If in January you missed a rise or a catch, if you slipped or got tired, you would be just about forgiven. Not when the league started. There were higher demands and expectations. It was fine marking a chap in a Walsh Cup game from a college, some lad 19 years of age who was half afraid to go for the ball on a wet day in Freshford. But not when you had a Galway or a Cork or a Tipperary in Nowlan Park.

So romance was never a lovely spa weekend away for me the second weekend of February, it was spent chasing some whipper-snapper around some mucky pitch. But that’s where I wanted to be and it made me feel alive. I just don’t know how you change your mentality to mind yourself or try to play at 80 per cent.

Let’s say you do. Let’s say you’re a corner-back and you go out in your first game this weekend and you decide you’re going to ease yourself into the year. That’s fine, as long as the lad you’re marking has the same idea. But what if he’s trying to impress his way into his manager’s thinking? What if he has 1-2 scored at half-time? Never mind your grand plans for the year, pride takes over at that point and you swear to yourself going out for the second half that he isn’t getting a sniff.

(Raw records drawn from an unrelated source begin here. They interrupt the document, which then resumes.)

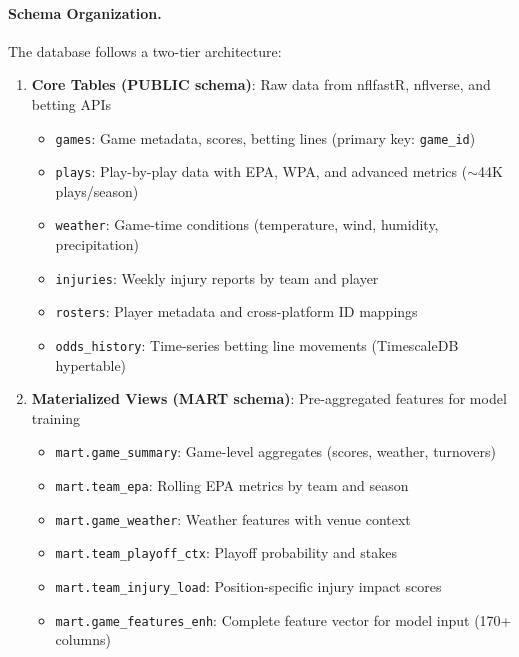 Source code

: \paragraph{Schema Organization.}
The database follows a two-tier architecture:
\begin{enumerate}
    \item \textbf{Core Tables (PUBLIC schema)}: Raw data from nflfastR, nflverse, and betting APIs
    \begin{itemize}
        \item \texttt{games}: Game metadata, scores, betting lines (primary key: \texttt{game\_id})
        \item \texttt{plays}: Play-by-play data with EPA, WPA, and advanced metrics ($\sim$44K plays/season)
        \item \texttt{weather}: Game-time conditions (temperature, wind, humidity, precipitation)
        \item \texttt{injuries}: Weekly injury reports by team and player
        \item \texttt{rosters}: Player metadata and cross-platform ID mappings
        \item \texttt{odds\_history}: Time-series betting line movements (TimescaleDB hypertable)
    \end{itemize}

    \item \textbf{Materialized Views (MART schema)}: Pre-aggregated features for model training
    \begin{itemize}
        \item \texttt{mart.game\_summary}: Game-level aggregates (scores, weather, turnovers)
        \item \texttt{mart.team\_epa}: Rolling EPA metrics by team and season
        \item \texttt{mart.game\_weather}: Weather features with venue context
        \item \texttt{mart.team\_playoff\_ctx}: Playoff probability and stakes
        \item \texttt{mart.team\_injury\_load}: Position-specific injury impact scores
        \item \texttt{mart.game\_features\_enh}: Complete feature vector for model input (170+ columns)
    \end{itemize}
\end{enumerate}

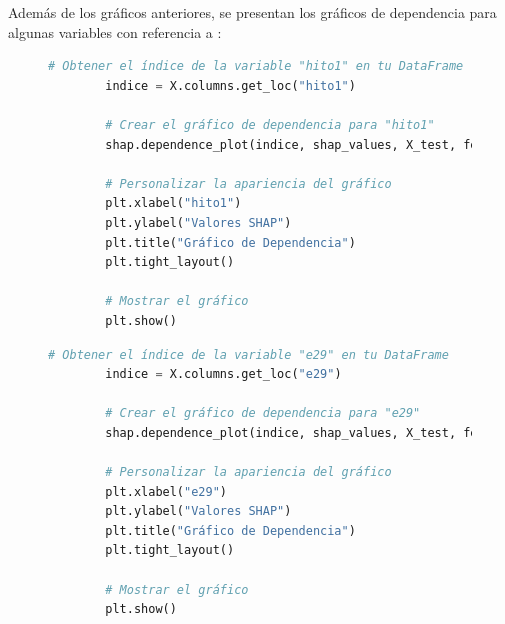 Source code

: Además de los gráficos anteriores, se presentan los gráficos de dependencia para algunas variables con referencia a :

\begin{figure}[H]
    \centering
    \begin{minipage}{0.48\textwidth}
        \begin{lstlisting}[language=Python, caption=Grafico de dependencia hito1, label=lst:grafDepHito1]
        # Obtener el índice de la variable "hito1" en tu DataFrame
        indice = X.columns.get_loc("hito1")
        
        # Crear el gráfico de dependencia para "hito1"
        shap.dependence_plot(indice, shap_values, X_test, feature_names=X.columns, show=False)
        
        # Personalizar la apariencia del gráfico
        plt.xlabel("hito1")
        plt.ylabel("Valores SHAP")
        plt.title("Gráfico de Dependencia")
        plt.tight_layout()
        
        # Mostrar el gráfico
        plt.show()
        \end{lstlisting}
    \end{minipage}
    \hfill
    \begin{minipage}{0.48\textwidth}
        \begin{lstlisting}[language=Python, caption=Grafico de dependencia e29, label=lst:grafDepE29]
        # Obtener el índice de la variable "e29" en tu DataFrame
        indice = X.columns.get_loc("e29")
        
        # Crear el gráfico de dependencia para "e29"
        shap.dependence_plot(indice, shap_values, X_test, feature_names=X.columns, show=False)
        
        # Personalizar la apariencia del gráfico
        plt.xlabel("e29")
        plt.ylabel("Valores SHAP")
        plt.title("Gráfico de Dependencia")
        plt.tight_layout()
        
        # Mostrar el gráfico
        plt.show()
        \end{lstlisting}
    \end{minipage}
\end{figure}

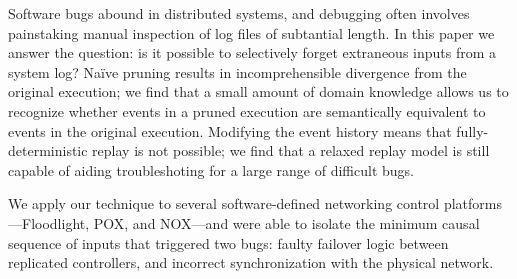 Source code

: Software bugs abound in distributed systems, and debugging
often involves painstaking manual inspection of log files of subtantial
length. In this paper we answer the question: is it possible to
selectively forget extraneous inputs from a system log? Na\"ive pruning
results in incomprehensible divergence from the original execution; we find
that a small amount of domain knowledge allows us to recognize whether events in
a pruned execution are semantically equivalent to events in the original
execution. Modifying the event history means that fully-deterministic replay is
not possible; we find that a relaxed replay model is still capable of
aiding troubleshoting for a large range of difficult bugs.

We apply our technique to several software-defined networking control
platforms---Floodlight, POX, and NOX---and
were able to isolate the minimum causal sequence of inputs that triggered
two bugs: faulty failover logic between replicated controllers, and incorrect
synchronization with the physical network.
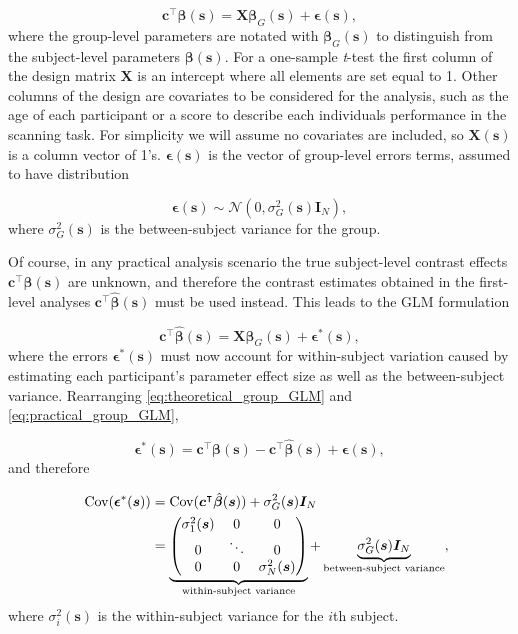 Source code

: \begin{equation}
\label{eq:theoretical_group_GLM}
\bm{c}^{\intercal}\bm{\beta}(\bm{s}) = \bm{X}\bm{\beta}_{G}(\bm{s}) + \bm{\epsilon}(\bm{s}),
\end{equation}
where the group-level parameters are notated with $\bm{\beta}_{G}(\bm{s})$ to distinguish from the subject-level parameters $\bm{\beta}(\bm{s})$. For a one-sample \textit{t}-test the first column of the design matrix $\bm{X}$ is an intercept where all elements are set equal to 1. Other columns of the design are covariates to be considered for the analysis, such as the age of each participant or a score to describe each individuals performance in the scanning task. For simplicity we will assume no covariates are included, so $\bm{X}(\bm{s})$ is a column vector of 1's. $\bm{\epsilon}(\bm{s})$ is the vector of group-level errors terms, assumed to have distribution

\begin{equation}
\label{eq:group_errors}
\bm{\epsilon}(\bm{s}) \sim  \mathcal{N}(0, \sigma_{G}^{2}(\bm{s})\bm{I}_{N}),
\end{equation}
where $\sigma_{G}^{2}(\bm{s})$ is the between-subject variance for the group. 

Of course, in any practical analysis scenario the true subject-level contrast effects $\bm{c}^{\intercal}\bm{\beta}(\bm{s})$ are unknown, and therefore the contrast estimates obtained in the first-level analyses $\bm{c}^{\intercal}\hat{\bm{\beta}}(\bm{s})$ must be used instead. This leads to the GLM formulation

\begin{equation} 
\label{eq:practical_group_GLM}
\bm{c}^{\intercal}\hat{\bm{\beta}}(\bm{s}) = \bm{X}\bm{\beta}_{G}(\bm{s}) + \bm{\epsilon}^{*}(\bm{s}),
\end{equation}
where the errors $\bm{\epsilon}^{*}(\bm{s})$ must now account for within-subject variation caused by estimating each participant's parameter effect size as well as the between-subject variance. Rearranging \ref{eq:theoretical_group_GLM} and \ref{eq:practical_group_GLM}, 

\begin{equation} 
\label{eq:practical_group_errors}
\bm{\epsilon}^{*}(\bm{s}) = \bm{c}^{\intercal}\bm{\beta}(\bm{s}) - \bm{c}^{\intercal}\hat{\bm{\beta}}(\bm{s}) + \bm{\epsilon}(\bm{s}),
\end{equation}
and therefore

\begin{alignat}{4}
\label{group_error_covariance}
&&\mathrm{Cov}(\bm{\epsilon}^{*}(\bm{s}))
&= \mathrm{Cov}(\bm{c}^{\intercal}\hat{\bm{\beta}}(\bm{s})) + \sigma_{G}^{2}(\bm{s})\bm{I}_{N} \notag\\
&
&
&= \underbrace{\begin{pmatrix}
\sigma_{1}^{2}(\bm{s}) & 0 & 0 \\
0 & \ddots & 0 \\
0 & 0 & \sigma_{N}^{2}(\bm{s})
\end{pmatrix}}_{\text{within-subject variance}}
+ \underbrace{\sigma_{G}^{2}(\bm{s})\bm{I}_{N}}_{\text{between-subject variance}},
\end{alignat}
where $\sigma_{i}^{2}(\bm{s})$ is the within-subject variance for the $i$th subject. 

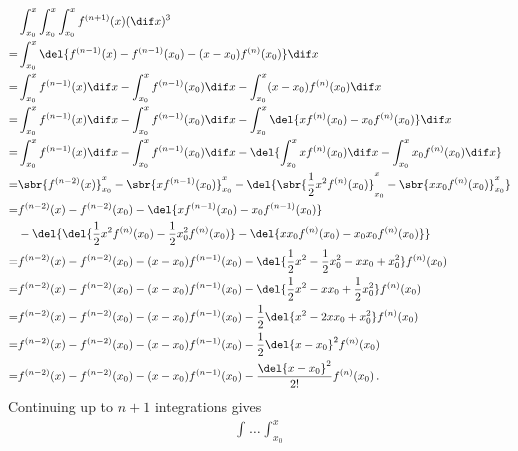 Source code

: \begin{align*}
  &\int_{x_0}^x\int_{x_0}^x\int_{x_0}^x{f^{(n+1)}(x)} (\dif x)^3 \\
  = &\int_{x_0}^x{\del{ f^{(n-1)}(x) - f^{(n-1)}(x_0) - (x - x_0) f^{(n)}(x_0) }}\dif x \\
  = &\int_{x_0}^x{f^{(n-1)}(x)}\dif x - \int_{x_0}^x{f^{(n-1)}(x_0)}\dif x - \int_{x_0}^x(x - x_0){f^{(n)}(x_0)}\dif x \\
  = &\int_{x_0}^x{f^{(n-1)}(x)}\dif x - \int_{x_0}^x{f^{(n-1)}(x_0)}\dif x - \int_{x_0}^x\del{x f^{(n)}(x_0) - x_0 f^{(n)}(x_0)}\dif x \\
  = &\int_{x_0}^x{f^{(n-1)}(x)}\dif x - \int_{x_0}^x{f^{(n-1)}(x_0)}\dif x - \del{ \int_{x_0}^x{x f^{(n)}(x_0)}\dif x - \int_{x_0}^x{x_0 f^{(n)}(x_0)}\dif x } \\
  = &\sbr{ f^{(n-2)}(x) }_{x_0}^x -\sbr{ x f^{(n-1)}(x_0) }_{x_0}^x - \del{ \sbr{ \frac{1}{2}x^2f^{(n)}(x_0) }_{x_0}^x - \sbr{ xx_0f^{(n)}(x_0) }_{x_0}^x } \\
  = &f^{(n-2)}(x)
    - f^{(n-2)}(x_0)
    - \del{ x f^{(n-1)}(x_0)
    - x_0 f^{(n-1)}(x_0) } \\
  &- \del{ \del{ \frac{1}{2} x^2 f^{(n)}(x_0)
    - \frac{1}{2} x_0^2 f^{(n)}(x_0) }
    - \del{ x x_0 f^{(n)}(x_0)
    - x_0 x_0 f^{(n)}(x_0) } } \\
  = &f^{(n-2)}(x)
    - f^{(n-2)}(x_0)
    - (x - x_0) f^{(n-1)}(x_0) - \del{ \frac{1}{2} x^2 - \frac{1}{2} x_0^2 - x x_0 + x_0^2 } f^{(n)}(x_0) \\
  = &f^{(n-2)}(x)
    - f^{(n-2)}(x_0)
    - (x - x_0) f^{(n-1)}(x_0) - \del{ \frac{1}{2} x^2 - x x_0 + \frac{1}{2} x_0^2 } f^{(n)}(x_0) \\
  = &f^{(n-2)}(x)
    - f^{(n-2)}(x_0)
    - (x - x_0) f^{(n-1)}(x_0) - \frac{1}{2} \del{ x^2 - 2 x x_0 + x_0^2 } f^{(n)}(x_0) \\
  = &f^{(n-2)}(x)
    - f^{(n-2)}(x_0)
    - (x - x_0) f^{(n-1)}(x_0) - \frac{1}{2} \del{ x - x_0 }^2 f^{(n)}(x_0) \\
  = &f^{(n-2)}(x)
    - f^{(n-2)}(x_0)
    - (x - x_0) f^{(n-1)}(x_0) - \frac{\del{ x - x_0 }^2}{2 !}  f^{(n)}(x_0) \, .
\end{align*}
Continuing up to $n + 1$ integrations gives
\begin{align*}
  \int_{}\hdots_{} \int_{x_0}^x \\
\end{align*}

It’s such dangerous territory for a player to get into. Multiply that by 30-plus panel members and it becomes even more dangerous territory for a manager. He has to be so careful about the messages he’s sending out. What’s he going to say to you once when you’ve conceded your 1-2 by half-time? “Yeah, I know I said not to be killing yourself Jackie but I didn’t mean just let him walk around you . . . ”

80 per cent

He won’t stand for it. The crowd won’t stand for it either. I was at the Walsh Cup game between Kilkenny and Wexford last Saturday – the crowd was going spare. The blood was up in everyone – Davy, Brian, all the players. Lee Chin came on and Conor O’Shea was giving him a bit of niggle so Chin pulled the hurl off him and kicked it away into the stand. These games just take on a life of their own.

And God help you if you’re live on Eir Sport or TG4. You let your man walk in for 1-2 in the first half of a TV game and you can be sure Twitter will have you retired by the time you come out for the second half. All because you tried to go at 80 per cent for a league  game in January.

Given all the work you’ve put in, given how fit you are, how strong you are, given the lifestyle you’ve imposed on yourself to play intercounty hurling, how then are you going to be happy with going at 80 per cent in the next game? Even if it’s on management orders, I actually don’t think it’s humanly possible. I think it would feel like a virus inside you.

That’s why I think this has to be the most difficult season inter-county managers have ever had on their plate. They need to track all of their players’ work-loads, training loads, moods, injuries, niggles as they go along. They need to arrive at the middle of May with everyone not only injury-free but also fresh and mentally ready to go as well.

Because trust me, what’s coming down the tracks in the championship is going to be brutal. With Kilkenny, we had one season where we played four games on four successive weekends and we were in tatters by the end of it. In 2013, we drew with Dublin, lost the replay, beat Tipp in one of the most intense games of our lives and beat Waterford after extra-time.

By the end of those four weeks, we were mentally and physically banjaxed. A load of us had knocks of one sort or another, getting patched up from week to week. We were doing no training, just recovery. No real time to reflect back on the game just gone, head down and get into the headspace for the next one. The stress of it – on body and mind – was unlike anything we’d ever experienced.

That is the reality all teams and managers have to prepare for as they make their way through this league. Everyone is stepping into the unknown. It will be fascinating to watch how they handle it.